Alors que les dépenses militaires mondiales ont dépassé les 2 000 milliards de dollars ces dernières années, deux responsables internationaux tirent la sonnette d’alarme, investir dans l’école rapporte bien plus à long terme pour la paix. Pour l’Unesco et le Partenariat mondial pour l’éducation, chaque enfant scolarisé est une barrière de plus contre la violence.
Quand les budgets d’armement explosent, l’école recule
Dans leur tribune, Khaled El-Enany, directeur général de l’Unesco, et Laura Frigenti, directrice générale du Partenariat mondial pour l’éducation, pointent un paradoxe assez brutal. Le monde dit vouloir la stabilité, mais il met surtout son argent dans le réarmement. En parallèle, des millions d’enfants restent privés d’une éducation de qualité, notamment dans les pays touchés par les crises, les conflits ou les déplacements de population. Or, quand l’école s’effondre, les fractures sociales se creusent, les inégalités explosent et les discours extrêmes gagnent du terrain.
Leur message est simple, la paix ne se construit pas seulement autour d’une table diplomatique ni avec des arsenaux plus gros. Elle commence aussi dans une salle de classe, avec des profs formés, des filles qui peuvent poursuivre leurs études, des programmes qui apprennent à débattre, à comprendre l’autre et à résoudre les tensions sans violence. Dit autrement, l’éducation n’est pas une dépense secondaire. C’est une infrastructure de sécurité collective.
L’école, un investissement qui change vraiment la donne
Ce plaidoyer repose sur une idée de plus en plus documentée, plus le niveau d’éducation progresse, plus les sociétés deviennent résilientes. Une population éduquée accède mieux à l’emploi, à la santé, à l’information fiable et à la participation démocratique. Cela réduit les risques de manipulation, de radicalisation et d’enrôlement dans des groupes armés. L’école joue aussi un rôle clé après une guerre, parce qu’elle aide à recréer du lien social et à redonner des perspectives à une jeunesse qui pourrait sinon basculer dans le désespoir.
Les deux responsables insistent aussi sur un point souvent sous-estimé, l’éducation des filles. Quand les filles vont à l’école plus longtemps, les bénéfices dépassent largement le cadre scolaire. Les mariages précoces reculent, la santé des familles s’améliore, la pauvreté diminue et la stabilité sociale progresse. Dans un monde où les crises s’enchaînent, c’est l’un des leviers les plus puissants, et pourtant encore trop sous-financés.

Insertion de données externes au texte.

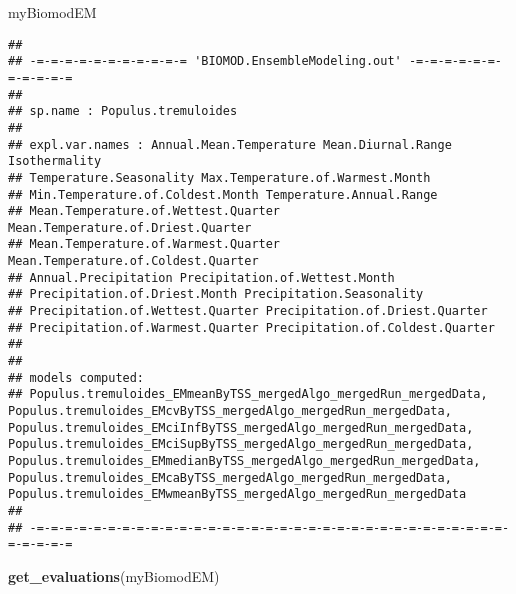 \documentclass[]{article}
\newenvironment{Shaded}{\begin{snugshade}}{\end{snugshade}}
\newcommand{\KeywordTok}[1]{\textcolor[rgb]{0.13,0.29,0.53}{\textbf{#1}}}
\newcommand{\NormalTok}[1]{#1}
\begin{document}
\begin{Shaded}
\begin{Highlighting}[]
\NormalTok{myBiomodEM}
\end{Highlighting}
\end{Shaded}

\begin{verbatim}
## 
## -=-=-=-=-=-=-=-=-=-=-= 'BIOMOD.EnsembleModeling.out' -=-=-=-=-=-=-=-=-=-=-=
## 
## sp.name : Populus.tremuloides
## 
## expl.var.names : Annual.Mean.Temperature Mean.Diurnal.Range Isothermality 
## Temperature.Seasonality Max.Temperature.of.Warmest.Month 
## Min.Temperature.of.Coldest.Month Temperature.Annual.Range 
## Mean.Temperature.of.Wettest.Quarter Mean.Temperature.of.Driest.Quarter 
## Mean.Temperature.of.Warmest.Quarter Mean.Temperature.of.Coldest.Quarter 
## Annual.Precipitation Precipitation.of.Wettest.Month 
## Precipitation.of.Driest.Month Precipitation.Seasonality 
## Precipitation.of.Wettest.Quarter Precipitation.of.Driest.Quarter 
## Precipitation.of.Warmest.Quarter Precipitation.of.Coldest.Quarter
## 
## 
## models computed: 
## Populus.tremuloides_EMmeanByTSS_mergedAlgo_mergedRun_mergedData, Populus.tremuloides_EMcvByTSS_mergedAlgo_mergedRun_mergedData, Populus.tremuloides_EMciInfByTSS_mergedAlgo_mergedRun_mergedData, Populus.tremuloides_EMciSupByTSS_mergedAlgo_mergedRun_mergedData, Populus.tremuloides_EMmedianByTSS_mergedAlgo_mergedRun_mergedData, Populus.tremuloides_EMcaByTSS_mergedAlgo_mergedRun_mergedData, Populus.tremuloides_EMwmeanByTSS_mergedAlgo_mergedRun_mergedData
## 
## -=-=-=-=-=-=-=-=-=-=-=-=-=-=-=-=-=-=-=-=-=-=-=-=-=-=-=-=-=-=-=-=-=-=-=-=-=-=
\end{verbatim}

\begin{Shaded}
\begin{Highlighting}[]
\KeywordTok{get_evaluations}\NormalTok{(myBiomodEM)}
\end{Highlighting}
\end{Shaded}
\end{document}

Moins spectaculaire que les armes, mais bien plus durable
Le fond de leur tribune, c’est donc une bataille de priorités. Les armes donnent l’illusion d’une réponse immédiate. L’éducation, elle, demande du temps, de la constance et une vraie vision politique. Mais c’est justement ce qui en fait un choix stratégique. Former des citoyens, protéger l’accès à l’école en zone de crise et financer des systèmes éducatifs solides, c’est investir dans une paix qui tient debout. La vraie question, maintenant, c’est peut-être celle-ci, combien de conflits pourrait-on éviter si l’on traitait enfin l’éducation comme une urgence mondiale ?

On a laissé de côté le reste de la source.